Entries taken from a collection:
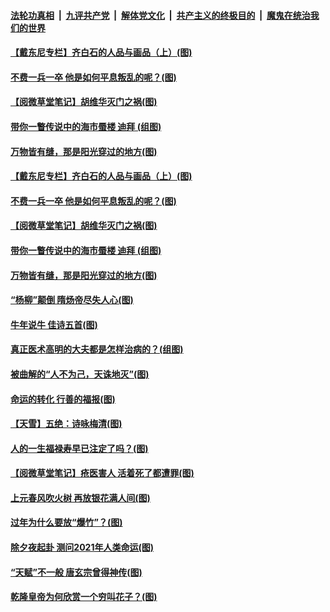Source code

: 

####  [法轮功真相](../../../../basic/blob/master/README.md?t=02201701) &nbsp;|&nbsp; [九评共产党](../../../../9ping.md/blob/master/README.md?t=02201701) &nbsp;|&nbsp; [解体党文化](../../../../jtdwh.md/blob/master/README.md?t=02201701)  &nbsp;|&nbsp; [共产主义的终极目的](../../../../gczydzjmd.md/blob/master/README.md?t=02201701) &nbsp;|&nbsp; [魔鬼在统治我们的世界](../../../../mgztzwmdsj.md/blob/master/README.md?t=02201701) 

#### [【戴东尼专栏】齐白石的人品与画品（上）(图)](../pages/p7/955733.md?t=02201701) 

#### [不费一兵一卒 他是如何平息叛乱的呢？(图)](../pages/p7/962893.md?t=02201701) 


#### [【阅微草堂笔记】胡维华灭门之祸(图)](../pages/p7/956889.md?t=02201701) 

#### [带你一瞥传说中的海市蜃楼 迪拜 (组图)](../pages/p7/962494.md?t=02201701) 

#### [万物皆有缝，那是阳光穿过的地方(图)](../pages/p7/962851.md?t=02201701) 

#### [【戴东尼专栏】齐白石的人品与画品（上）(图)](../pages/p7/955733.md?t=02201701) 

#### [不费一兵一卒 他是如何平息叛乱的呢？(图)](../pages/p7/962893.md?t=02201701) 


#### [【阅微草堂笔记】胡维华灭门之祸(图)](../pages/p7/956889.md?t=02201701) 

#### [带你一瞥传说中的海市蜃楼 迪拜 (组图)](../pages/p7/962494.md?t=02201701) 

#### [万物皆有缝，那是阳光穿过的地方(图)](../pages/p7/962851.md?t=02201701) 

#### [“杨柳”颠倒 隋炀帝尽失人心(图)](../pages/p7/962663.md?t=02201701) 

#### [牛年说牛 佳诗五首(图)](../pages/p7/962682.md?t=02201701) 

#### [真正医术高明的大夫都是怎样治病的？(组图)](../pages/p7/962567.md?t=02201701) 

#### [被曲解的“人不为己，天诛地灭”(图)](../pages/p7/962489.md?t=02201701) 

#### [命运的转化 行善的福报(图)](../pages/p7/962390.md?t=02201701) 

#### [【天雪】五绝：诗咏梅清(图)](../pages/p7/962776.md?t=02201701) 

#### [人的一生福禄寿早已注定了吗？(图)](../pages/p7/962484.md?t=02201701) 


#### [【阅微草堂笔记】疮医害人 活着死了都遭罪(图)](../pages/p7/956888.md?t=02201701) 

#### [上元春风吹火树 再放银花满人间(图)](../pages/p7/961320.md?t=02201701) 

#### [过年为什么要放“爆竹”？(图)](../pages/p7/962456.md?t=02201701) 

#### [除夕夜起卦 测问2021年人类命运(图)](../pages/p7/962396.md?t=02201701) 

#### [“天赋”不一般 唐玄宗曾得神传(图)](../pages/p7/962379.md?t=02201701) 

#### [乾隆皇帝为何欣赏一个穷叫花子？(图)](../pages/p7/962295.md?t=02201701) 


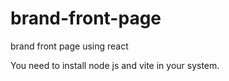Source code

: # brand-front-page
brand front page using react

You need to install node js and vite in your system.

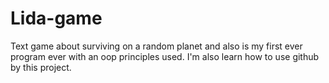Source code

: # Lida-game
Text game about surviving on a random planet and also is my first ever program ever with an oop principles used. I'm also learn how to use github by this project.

- **Exercise aim**: Copy out each record shown above without alteration, skipping any picture.

- **Result of the exercise**:
Source code

: 

####  [法轮功真相](../../../../basic/blob/master/README.md?t=02201701) &nbsp;|&nbsp; [九评共产党](../../../../9ping.md/blob/master/README.md?t=02201701) &nbsp;|&nbsp; [解体党文化](../../../../jtdwh.md/blob/master/README.md?t=02201701)  &nbsp;|&nbsp; [共产主义的终极目的](../../../../gczydzjmd.md/blob/master/README.md?t=02201701) &nbsp;|&nbsp; [魔鬼在统治我们的世界](../../../../mgztzwmdsj.md/blob/master/README.md?t=02201701) 

#### [【戴东尼专栏】齐白石的人品与画品（上）(图)](../pages/p7/955733.md?t=02201701) 

#### [不费一兵一卒 他是如何平息叛乱的呢？(图)](../pages/p7/962893.md?t=02201701) 


#### [【阅微草堂笔记】胡维华灭门之祸(图)](../pages/p7/956889.md?t=02201701) 

#### [带你一瞥传说中的海市蜃楼 迪拜 (组图)](../pages/p7/962494.md?t=02201701) 

#### [万物皆有缝，那是阳光穿过的地方(图)](../pages/p7/962851.md?t=02201701) 

#### [【戴东尼专栏】齐白石的人品与画品（上）(图)](../pages/p7/955733.md?t=02201701) 

#### [不费一兵一卒 他是如何平息叛乱的呢？(图)](../pages/p7/962893.md?t=02201701) 


#### [【阅微草堂笔记】胡维华灭门之祸(图)](../pages/p7/956889.md?t=02201701) 

#### [带你一瞥传说中的海市蜃楼 迪拜 (组图)](../pages/p7/962494.md?t=02201701) 

#### [万物皆有缝，那是阳光穿过的地方(图)](../pages/p7/962851.md?t=02201701) 

#### [“杨柳”颠倒 隋炀帝尽失人心(图)](../pages/p7/962663.md?t=02201701) 

#### [牛年说牛 佳诗五首(图)](../pages/p7/962682.md?t=02201701) 

#### [真正医术高明的大夫都是怎样治病的？(组图)](../pages/p7/962567.md?t=02201701) 

#### [被曲解的“人不为己，天诛地灭”(图)](../pages/p7/962489.md?t=02201701) 

#### [命运的转化 行善的福报(图)](../pages/p7/962390.md?t=02201701) 

#### [【天雪】五绝：诗咏梅清(图)](../pages/p7/962776.md?t=02201701) 

#### [人的一生福禄寿早已注定了吗？(图)](../pages/p7/962484.md?t=02201701) 


#### [【阅微草堂笔记】疮医害人 活着死了都遭罪(图)](../pages/p7/956888.md?t=02201701) 

#### [上元春风吹火树 再放银花满人间(图)](../pages/p7/961320.md?t=02201701) 

#### [过年为什么要放“爆竹”？(图)](../pages/p7/962456.md?t=02201701) 

#### [除夕夜起卦 测问2021年人类命运(图)](../pages/p7/962396.md?t=02201701) 

#### [“天赋”不一般 唐玄宗曾得神传(图)](../pages/p7/962379.md?t=02201701) 

#### [乾隆皇帝为何欣赏一个穷叫花子？(图)](../pages/p7/962295.md?t=02201701) 


Source code

: # brand-front-page
brand front page using react

You need to install node js and vite in your system.

Source code

: # Lida-game
Text game about surviving on a random planet and also is my first ever program ever with an oop principles used. I'm also learn how to use github by this project.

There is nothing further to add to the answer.